Re: [PATCH 5/5] vfio-pci: Best-effort huge pfnmaps with !MAP_FIXED mappings

From: Jason Gunthorpe
Date: Tue Jun 24 2025 - 19:40:52 EST


On Tue, Jun 24, 2025 at 04:37:26PM -0400, Peter Xu wrote:
> On Thu, Jun 19, 2025 at 03:40:41PM -0300, Jason Gunthorpe wrote:
> > Even with this new version you have to decide to return PUD_SIZE or
> > bar_size in pci and your same reasoning that PUD_SIZE make sense
> > applies (though I would probably return bar_size and just let the core
> > code cap it to PUD_SIZE)
>
> Yes.
>
> Today I went back to look at this, I was trying to introduce this for
> file_operations:
>
> int (*get_mapping_order)(struct file *, unsigned long, size_t);
>
> It looks almost good, except that it so far has no way to return the
> physical address for further calculation on the alignment.
>
> For THP, VA is always calculated against pgoff not physical address on the
> alignment.
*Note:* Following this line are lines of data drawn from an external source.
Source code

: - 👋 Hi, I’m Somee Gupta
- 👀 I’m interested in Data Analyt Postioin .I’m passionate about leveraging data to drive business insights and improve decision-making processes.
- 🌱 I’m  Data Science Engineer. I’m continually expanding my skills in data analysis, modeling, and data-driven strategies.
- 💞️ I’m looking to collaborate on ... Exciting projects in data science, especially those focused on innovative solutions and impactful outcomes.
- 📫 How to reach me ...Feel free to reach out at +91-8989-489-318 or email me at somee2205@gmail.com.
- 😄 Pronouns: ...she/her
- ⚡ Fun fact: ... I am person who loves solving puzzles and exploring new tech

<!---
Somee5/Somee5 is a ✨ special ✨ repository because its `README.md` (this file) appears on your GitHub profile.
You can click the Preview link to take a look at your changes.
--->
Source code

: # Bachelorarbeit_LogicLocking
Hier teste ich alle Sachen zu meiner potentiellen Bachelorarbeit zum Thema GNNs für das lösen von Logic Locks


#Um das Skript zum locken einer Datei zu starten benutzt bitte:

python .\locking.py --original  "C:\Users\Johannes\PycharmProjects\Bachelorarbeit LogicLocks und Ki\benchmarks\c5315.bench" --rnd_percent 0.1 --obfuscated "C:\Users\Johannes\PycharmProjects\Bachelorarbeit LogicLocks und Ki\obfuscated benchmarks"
I think it's OK for THP, because every 2M THP folio will be
> naturally 2M aligned on the physical address, so it fits when e.g. pgoff=0
> in the calculation of thp_get_unmapped_area_vmflags().
>
> Logically it should even also work for vfio-pci, as long as VFIO keeps
> using the lower 40 bits of the device_fd to represent the bar offset,
> meanwhile it'll also require PCIe spec asking the PCI bars to be mapped
> aligned with bar sizes.
>
> But from an API POV, get_mapping_order() logically should return something
> for further calculation of the alignment to get the VA. pgoff here may not
> always be the right thing to use to align to the VA: after all, pgtable
> mapping is about VA -> PA, the only reasonable and reliable way is to align
> VA to the PA to be mappped, and as an API we shouldn't assume pgoff is
> always aligned to PA address space.

My feeling, and the reason I used the phrase "pgoff aligned address",
is that the owner of the file should already ensure that for the large
PTEs/folios:
pgoff % 2**order == 0
physical % 2**order == 0

So, things like VFIO do need to hand out high alignment pgoffs to make
this work - which it already does.

To me this just keeps thing simpler. I guess if someone comes up with
a case where they really can't get a pgoff alignment and really need a
high order mapping then maybe we can add a new return field of some
kind (pgoff adjustment?) but that is so weird I'd leave it to the
future person to come and justfiy it.

Jason